Lenovo-Thinkpads "onboarding": quick, dirty, smart

Hallo zusammen,

das Land Niedersachsen beglückt die zukünftigen Jahrgänge ja mit Endgeräten. Und auch, wenn die meisten Schulen Ipads gewählt haben werden (ich möchte mich aus pietätsgründen nicht weiter dazu äußern), halten wir die Fahne hoch und sind dann eben mit den Thinkpads unzufrieden, die es als einzige „offene“ Lösung gab.

Ich möchte mit Euch teilen, wie wir die Geräte ins System aufgenommen haben - denn das hat richtig Spaß gemacht!

Der Ablauf im Einzelnen:

  • Rechner-Bios ändern: Secure-Boot aus, Passwort auf „1“ (oder irgendetwas anderes einfaches setzen) → ca. 30 Sekunden
  • per F12 Booten von einem (bzw. in Stapeln von mehreren) USB-Sticks, welche
    • ein Mini-Linux startet (welches ist vermutlich egal)
    • ein Skript automatisch startet
    • die wichtigsten Bios-Einstellungen per ThinkLMI verändert (geiler Scheiß!!): Bootreihenfolge, Bios-Passwort, Schnickschnack
    • die Rechner-Infos ausliest (MAC, WLAN-MAC, Seriennummer, Bios-Version, …)

Nach relativ wenigen Stunden hat man dann z.B. 4 große Stapel mit Notebooks, die alle Linbo-Netboot-Ready sind!

Jetzt startet man für jeden der 4 Sticks auf einem Linux-System ein Python-Skript, welches folgendes tut:

  • Einlesen der Inventardatei auf dem Stick (übergibt man als Parameter)
  • Ausgabe einer linuxmuster-devices-konformen csv zum direkten Anhängen an die devices.csv
  • Ausdruck von Labels (SVG-Vorlage z.B. auch mit Logo) über einen Etikettendrucker (Brother, 36mm) zum direkten Aufkleben samt Barcode in umgekehrter Reihenfolge
  • Einpflegen der Inventardaten als CSV in Koha zur Lernmittelausleihe

Das mit dem Barcode ist nett: ich kann ein Gerät nehmen, einen kleinen Skript-Befehl zum Zurücksetzen eines Rechners eintippen (Abkürzung für linbo-remote) und danach den Barcode mit einem Handscanner einscannen → beim nächsten Booten wird dieser Rechner am Netz zurückgesetzt.

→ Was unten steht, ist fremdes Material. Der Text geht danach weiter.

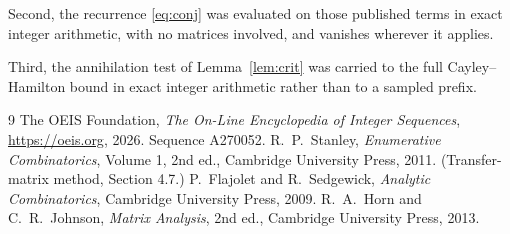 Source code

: \documentclass[11pt,a4paper]{article}
\theoremstyle{plain}
\theoremstyle{definition}
\begin{document}
Second, the recurrence \eqref{eq:conj} was evaluated on those published terms in exact
integer arithmetic, with no matrices involved, and vanishes wherever it applies.

Third, the annihilation test of Lemma~\ref{lem:crit} was carried to the full
Cayley--Hamilton bound in exact integer arithmetic rather than to a sampled prefix.

\begin{thebibliography}{9}
 The OEIS Foundation, \emph{The On-Line Encyclopedia of Integer
Sequences}, \url{https://oeis.org}, 2026. Sequence A270052.
 R.~P.~Stanley, \emph{Enumerative Combinatorics}, Volume 1, 2nd ed.,
Cambridge University Press, 2011. (Transfer-matrix method, Section 4.7.)
 P.~Flajolet and R.~Sedgewick, \emph{Analytic Combinatorics}, Cambridge
University Press, 2009.
 R.~A.~Horn and C.~R.~Johnson, \emph{Matrix Analysis}, 2nd ed., Cambridge
University Press, 2013.
\end{thebibliography}
\end{document}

Ich hätte nie gedacht, wie gut wir diese Gerätelieferung in den Griff bekommen. Aber es zeigt eben, was mit „offenen“ Lösungen alles möglich ist. Dass wir bei den ThinkPads in Zukunft per ThinkLMI noch so manches z.B. über Postsync-Skripte basteln oder reparieren könnten… muss noch ein wenig warten :slight_smile:

Viele Grüße
Thomas

PS: Ich verzichte hier auf den KI-augmentierten Quellcode - ich finde ihn weder besonders schön noch habe ich ihn gründlich getestet. Es sollte und musste reichen, dass es „funktionierte“. Wer aber mal in diese oder eine ähnliche Lage kommt, argumentieren möchte, warum "nichts so schnell geht, wie Ipads) oder einfach etwas herumexperimentieren möchte, darf natürlich gerne anfragen.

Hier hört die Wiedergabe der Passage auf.